Answering yes to any or all of the above questions is a strong indicator that you could improve your grip strength. For more quantitative information about your grip strength, Gargano recommends a dynamometer grip strength measurement. This handheld device provides you with specific statistics and a comparison table.”You can gauge your grip energy and universal fitness simply through urgent on it,” she says.

The good news is: Managing the situation better is not difficult or time-consuming. How to enhance grip power at homeYou don’t need dumbbells to work on grip strength. Just grab these household items to take full advantage.
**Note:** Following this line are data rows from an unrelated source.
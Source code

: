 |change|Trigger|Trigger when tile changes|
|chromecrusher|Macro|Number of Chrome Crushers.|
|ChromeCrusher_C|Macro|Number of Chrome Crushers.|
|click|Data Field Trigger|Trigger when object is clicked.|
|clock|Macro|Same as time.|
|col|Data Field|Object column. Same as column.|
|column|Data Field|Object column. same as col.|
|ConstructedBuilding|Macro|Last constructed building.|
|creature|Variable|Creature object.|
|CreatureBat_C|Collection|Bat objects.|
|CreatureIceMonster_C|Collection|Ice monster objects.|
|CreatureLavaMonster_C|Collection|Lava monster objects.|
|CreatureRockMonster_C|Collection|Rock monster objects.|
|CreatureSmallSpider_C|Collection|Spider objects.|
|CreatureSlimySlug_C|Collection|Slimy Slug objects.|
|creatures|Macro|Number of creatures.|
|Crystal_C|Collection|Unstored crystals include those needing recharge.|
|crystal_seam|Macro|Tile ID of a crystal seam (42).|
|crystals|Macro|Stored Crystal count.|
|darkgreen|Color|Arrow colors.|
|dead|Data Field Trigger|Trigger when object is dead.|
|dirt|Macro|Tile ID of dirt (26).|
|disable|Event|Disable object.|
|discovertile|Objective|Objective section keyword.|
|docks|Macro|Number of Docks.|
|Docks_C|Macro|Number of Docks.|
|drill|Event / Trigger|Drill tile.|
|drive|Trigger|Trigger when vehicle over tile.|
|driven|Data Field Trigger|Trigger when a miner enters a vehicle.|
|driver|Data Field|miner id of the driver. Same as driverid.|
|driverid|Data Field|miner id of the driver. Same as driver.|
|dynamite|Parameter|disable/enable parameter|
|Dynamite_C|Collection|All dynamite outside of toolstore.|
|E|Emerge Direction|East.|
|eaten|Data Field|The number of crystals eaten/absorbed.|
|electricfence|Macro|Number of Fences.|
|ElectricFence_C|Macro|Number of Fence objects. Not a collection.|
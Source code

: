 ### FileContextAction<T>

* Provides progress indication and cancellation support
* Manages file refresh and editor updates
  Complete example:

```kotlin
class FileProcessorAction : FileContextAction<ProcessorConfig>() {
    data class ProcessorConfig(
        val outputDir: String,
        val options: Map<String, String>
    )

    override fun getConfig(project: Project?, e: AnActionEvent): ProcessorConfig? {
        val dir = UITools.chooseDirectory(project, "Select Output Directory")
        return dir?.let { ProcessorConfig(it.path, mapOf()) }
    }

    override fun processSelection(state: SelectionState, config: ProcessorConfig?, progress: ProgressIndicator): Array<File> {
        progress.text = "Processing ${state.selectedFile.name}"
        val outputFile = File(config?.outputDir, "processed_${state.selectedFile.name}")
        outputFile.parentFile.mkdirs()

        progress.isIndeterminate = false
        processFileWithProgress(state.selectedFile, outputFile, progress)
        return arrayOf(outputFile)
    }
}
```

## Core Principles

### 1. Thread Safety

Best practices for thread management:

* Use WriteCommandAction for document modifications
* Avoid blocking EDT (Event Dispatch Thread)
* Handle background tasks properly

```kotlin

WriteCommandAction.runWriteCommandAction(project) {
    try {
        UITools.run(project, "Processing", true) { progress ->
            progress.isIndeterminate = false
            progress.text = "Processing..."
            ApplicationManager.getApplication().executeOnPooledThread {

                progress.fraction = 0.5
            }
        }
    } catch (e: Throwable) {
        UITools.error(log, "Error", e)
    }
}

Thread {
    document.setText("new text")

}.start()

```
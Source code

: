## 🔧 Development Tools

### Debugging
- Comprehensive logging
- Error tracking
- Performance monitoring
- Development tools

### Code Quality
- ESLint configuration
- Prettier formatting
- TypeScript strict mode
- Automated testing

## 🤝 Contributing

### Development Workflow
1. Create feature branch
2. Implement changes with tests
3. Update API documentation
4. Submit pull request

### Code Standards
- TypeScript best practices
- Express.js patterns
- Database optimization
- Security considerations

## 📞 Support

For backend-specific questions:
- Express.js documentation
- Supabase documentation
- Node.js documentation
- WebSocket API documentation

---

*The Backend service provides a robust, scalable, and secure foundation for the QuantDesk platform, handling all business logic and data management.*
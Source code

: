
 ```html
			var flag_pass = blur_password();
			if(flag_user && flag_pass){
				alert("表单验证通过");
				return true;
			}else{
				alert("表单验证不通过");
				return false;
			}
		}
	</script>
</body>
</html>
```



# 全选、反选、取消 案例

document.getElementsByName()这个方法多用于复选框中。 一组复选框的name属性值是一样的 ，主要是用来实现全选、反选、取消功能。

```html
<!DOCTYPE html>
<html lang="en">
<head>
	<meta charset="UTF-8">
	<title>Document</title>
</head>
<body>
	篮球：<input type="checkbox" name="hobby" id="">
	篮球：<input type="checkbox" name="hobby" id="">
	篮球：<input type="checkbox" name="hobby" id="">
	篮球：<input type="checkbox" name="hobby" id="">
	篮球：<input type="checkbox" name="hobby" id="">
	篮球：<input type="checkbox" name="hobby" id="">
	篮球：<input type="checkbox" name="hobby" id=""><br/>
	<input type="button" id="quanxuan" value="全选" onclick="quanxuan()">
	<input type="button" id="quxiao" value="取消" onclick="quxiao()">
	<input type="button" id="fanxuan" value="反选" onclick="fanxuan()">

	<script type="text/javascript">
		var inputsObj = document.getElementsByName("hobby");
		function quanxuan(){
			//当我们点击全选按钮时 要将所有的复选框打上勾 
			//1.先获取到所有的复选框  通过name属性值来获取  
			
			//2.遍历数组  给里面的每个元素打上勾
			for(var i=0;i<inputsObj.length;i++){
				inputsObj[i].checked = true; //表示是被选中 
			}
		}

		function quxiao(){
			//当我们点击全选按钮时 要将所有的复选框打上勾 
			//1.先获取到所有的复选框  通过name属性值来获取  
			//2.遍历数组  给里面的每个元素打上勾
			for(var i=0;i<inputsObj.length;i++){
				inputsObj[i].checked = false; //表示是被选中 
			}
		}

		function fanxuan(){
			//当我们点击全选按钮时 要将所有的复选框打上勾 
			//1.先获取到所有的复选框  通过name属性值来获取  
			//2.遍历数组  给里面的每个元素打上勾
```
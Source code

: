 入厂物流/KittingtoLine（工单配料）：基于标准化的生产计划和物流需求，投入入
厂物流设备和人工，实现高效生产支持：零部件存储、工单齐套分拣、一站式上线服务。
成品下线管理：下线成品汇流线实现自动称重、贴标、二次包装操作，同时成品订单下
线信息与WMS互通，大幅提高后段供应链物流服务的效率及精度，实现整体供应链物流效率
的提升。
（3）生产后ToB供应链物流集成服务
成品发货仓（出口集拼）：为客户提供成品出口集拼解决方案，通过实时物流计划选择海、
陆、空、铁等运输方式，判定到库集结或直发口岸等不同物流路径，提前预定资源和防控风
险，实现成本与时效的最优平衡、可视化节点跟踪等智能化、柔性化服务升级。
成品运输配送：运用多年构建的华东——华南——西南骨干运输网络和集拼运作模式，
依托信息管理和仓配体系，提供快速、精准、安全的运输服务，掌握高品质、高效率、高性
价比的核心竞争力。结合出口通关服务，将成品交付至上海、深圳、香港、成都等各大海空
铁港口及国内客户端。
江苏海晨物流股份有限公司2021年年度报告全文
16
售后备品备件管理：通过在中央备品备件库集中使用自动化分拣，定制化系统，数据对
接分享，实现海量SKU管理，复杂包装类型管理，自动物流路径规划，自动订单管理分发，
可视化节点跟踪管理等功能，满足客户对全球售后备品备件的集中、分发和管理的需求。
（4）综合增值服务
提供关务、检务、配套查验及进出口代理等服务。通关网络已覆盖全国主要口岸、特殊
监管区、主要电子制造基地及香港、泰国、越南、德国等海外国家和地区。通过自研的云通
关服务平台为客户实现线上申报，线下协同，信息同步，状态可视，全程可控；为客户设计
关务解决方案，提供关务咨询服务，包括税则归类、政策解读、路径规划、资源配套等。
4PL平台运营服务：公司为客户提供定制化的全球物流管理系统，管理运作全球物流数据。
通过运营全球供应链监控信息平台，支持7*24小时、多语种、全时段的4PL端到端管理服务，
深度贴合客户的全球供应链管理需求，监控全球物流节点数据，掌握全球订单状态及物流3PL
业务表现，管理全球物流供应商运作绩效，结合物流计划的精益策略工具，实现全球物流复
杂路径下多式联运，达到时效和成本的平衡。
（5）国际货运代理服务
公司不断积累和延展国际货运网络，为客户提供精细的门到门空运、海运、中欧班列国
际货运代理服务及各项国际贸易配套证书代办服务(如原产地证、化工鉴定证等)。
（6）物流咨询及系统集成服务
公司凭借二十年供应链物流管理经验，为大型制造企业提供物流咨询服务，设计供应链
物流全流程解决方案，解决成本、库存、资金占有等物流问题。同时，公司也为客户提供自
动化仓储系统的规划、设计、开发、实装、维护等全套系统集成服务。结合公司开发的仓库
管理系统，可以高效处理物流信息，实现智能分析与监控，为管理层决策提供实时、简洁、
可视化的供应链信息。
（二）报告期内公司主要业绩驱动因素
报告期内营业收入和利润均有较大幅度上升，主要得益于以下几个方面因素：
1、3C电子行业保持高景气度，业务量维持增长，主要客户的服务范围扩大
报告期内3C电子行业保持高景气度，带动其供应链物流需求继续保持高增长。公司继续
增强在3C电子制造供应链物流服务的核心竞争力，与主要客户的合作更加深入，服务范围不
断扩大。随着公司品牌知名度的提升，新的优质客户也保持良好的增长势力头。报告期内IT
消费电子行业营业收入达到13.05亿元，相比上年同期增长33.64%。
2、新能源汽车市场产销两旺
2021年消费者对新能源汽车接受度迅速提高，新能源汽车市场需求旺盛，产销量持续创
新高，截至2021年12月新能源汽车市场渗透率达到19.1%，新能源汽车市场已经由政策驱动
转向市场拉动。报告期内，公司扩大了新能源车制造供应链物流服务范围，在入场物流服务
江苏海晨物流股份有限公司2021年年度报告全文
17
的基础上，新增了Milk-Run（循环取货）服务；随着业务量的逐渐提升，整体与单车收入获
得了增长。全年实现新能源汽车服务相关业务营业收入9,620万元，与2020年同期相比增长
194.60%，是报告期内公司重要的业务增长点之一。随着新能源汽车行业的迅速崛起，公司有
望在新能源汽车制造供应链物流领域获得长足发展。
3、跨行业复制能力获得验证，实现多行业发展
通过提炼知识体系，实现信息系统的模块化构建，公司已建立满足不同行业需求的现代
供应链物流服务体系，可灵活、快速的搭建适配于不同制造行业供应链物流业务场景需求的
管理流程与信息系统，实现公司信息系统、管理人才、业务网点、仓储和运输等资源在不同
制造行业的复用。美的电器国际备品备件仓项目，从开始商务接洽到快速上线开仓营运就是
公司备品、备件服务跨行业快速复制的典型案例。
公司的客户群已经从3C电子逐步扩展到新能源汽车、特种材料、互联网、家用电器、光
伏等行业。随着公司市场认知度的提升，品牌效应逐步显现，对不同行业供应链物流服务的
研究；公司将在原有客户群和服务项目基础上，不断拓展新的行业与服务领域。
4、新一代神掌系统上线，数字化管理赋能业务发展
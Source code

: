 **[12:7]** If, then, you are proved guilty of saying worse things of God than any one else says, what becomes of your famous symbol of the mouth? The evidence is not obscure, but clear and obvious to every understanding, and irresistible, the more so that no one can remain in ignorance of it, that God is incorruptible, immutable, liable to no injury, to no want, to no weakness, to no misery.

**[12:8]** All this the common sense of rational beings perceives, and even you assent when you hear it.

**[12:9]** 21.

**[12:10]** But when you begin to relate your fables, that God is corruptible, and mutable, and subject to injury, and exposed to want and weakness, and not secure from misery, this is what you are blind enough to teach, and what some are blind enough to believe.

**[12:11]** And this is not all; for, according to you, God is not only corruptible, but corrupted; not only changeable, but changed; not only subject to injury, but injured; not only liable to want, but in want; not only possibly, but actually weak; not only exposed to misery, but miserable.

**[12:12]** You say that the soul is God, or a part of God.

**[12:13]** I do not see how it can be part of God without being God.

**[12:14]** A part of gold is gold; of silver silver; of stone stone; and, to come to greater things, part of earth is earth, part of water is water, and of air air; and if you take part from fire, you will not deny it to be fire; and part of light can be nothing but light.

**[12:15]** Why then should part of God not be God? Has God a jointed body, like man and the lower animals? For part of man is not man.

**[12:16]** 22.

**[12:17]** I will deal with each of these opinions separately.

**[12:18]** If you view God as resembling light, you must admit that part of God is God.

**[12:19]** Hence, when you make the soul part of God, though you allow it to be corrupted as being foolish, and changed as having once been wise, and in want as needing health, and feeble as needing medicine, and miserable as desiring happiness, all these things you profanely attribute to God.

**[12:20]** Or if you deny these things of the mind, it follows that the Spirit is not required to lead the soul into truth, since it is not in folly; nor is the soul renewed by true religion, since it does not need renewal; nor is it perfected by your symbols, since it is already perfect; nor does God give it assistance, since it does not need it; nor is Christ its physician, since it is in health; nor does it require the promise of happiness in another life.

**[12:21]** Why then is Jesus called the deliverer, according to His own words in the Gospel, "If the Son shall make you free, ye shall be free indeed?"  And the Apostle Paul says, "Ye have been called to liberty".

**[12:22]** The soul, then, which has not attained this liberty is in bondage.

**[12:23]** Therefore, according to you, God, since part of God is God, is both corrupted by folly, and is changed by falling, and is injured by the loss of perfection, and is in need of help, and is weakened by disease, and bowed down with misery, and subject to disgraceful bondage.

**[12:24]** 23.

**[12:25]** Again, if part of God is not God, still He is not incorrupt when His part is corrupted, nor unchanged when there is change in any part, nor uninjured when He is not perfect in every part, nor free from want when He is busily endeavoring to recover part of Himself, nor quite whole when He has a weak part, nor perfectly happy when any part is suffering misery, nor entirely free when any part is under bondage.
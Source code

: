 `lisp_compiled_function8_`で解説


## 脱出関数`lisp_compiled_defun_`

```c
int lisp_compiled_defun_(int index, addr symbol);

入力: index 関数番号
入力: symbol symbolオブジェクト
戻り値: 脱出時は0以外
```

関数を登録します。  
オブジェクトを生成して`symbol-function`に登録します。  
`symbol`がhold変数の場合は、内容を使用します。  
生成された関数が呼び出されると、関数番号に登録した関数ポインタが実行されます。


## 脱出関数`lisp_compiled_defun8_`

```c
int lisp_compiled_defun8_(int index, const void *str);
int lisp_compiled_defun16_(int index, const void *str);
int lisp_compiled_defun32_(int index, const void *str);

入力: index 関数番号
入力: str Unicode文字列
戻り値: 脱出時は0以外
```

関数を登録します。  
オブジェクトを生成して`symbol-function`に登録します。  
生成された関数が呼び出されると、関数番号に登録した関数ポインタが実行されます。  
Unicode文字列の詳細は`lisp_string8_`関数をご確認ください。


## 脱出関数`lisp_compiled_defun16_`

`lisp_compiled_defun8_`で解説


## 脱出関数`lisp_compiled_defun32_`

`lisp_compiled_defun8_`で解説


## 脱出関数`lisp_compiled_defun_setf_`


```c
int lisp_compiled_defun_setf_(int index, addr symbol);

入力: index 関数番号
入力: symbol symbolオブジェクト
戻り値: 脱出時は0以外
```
  • Best grip strength exercises for the gym

  • Pawn carry :


  1. Hold a heavy kettlebell in a single hand, fingers down at your sides. (Option to wrap a towel around the handle and hold it by the towel for extra challenges.)
  2. Walk forward in a straight line without your weight hitting the side of your leg. maintain for 30 to 60 seconds. Rest for 30 to 60 seconds and then repeat.
  3. Do three to five sets.
  • Suitcase deadlift :


  1. Hold a dumbbell in your left hand, feet shoulder-width apart, and your right hand in a fist.
  2. Keeping your abs tight and your knees soft, roll your hips back to slowly lower the weight until it reaches the middle of your left shin. The back should be parallel to the floor.
  3. Pushing through heels and tightening abs, quickly return to start. Squeeze your glutes once they are fully erect. This is a repeat. Do 3 or 4 units of 10 to twelve reps.
  • Hammerlock :


  1. Stand with your feet hip-width apart and hold a pair of dumbbells by your sides. Palms should face in, back straight, and chest up.
  2. Without moving your upper arms, bend your elbows and curl the dumbbells toward your shoulders.
  3. Slowly lower the dumbbells to the starting position in a controlled manner. That’s 1 rep. Do 3 to 4 units of 12 reps.
  • Sheet metal clamp :


  1. Choose two weight plates of the same size.
  2. Grasp one in each hand between thumb and fingers, arms at sides.
  3. Squeeze the plates together as firmly as possible and hold for one minute. Rest for 30 to 60 seconds.
  4. Do two or three sets.
  • Throw with assisted ribbon :


  1. Wrap the resistance band around the bar and tuck the loose end under one foot. Stack the other foot on top.
  2. Passively hang from the bar, then engage your core, lats, and glutes for a full pull-up.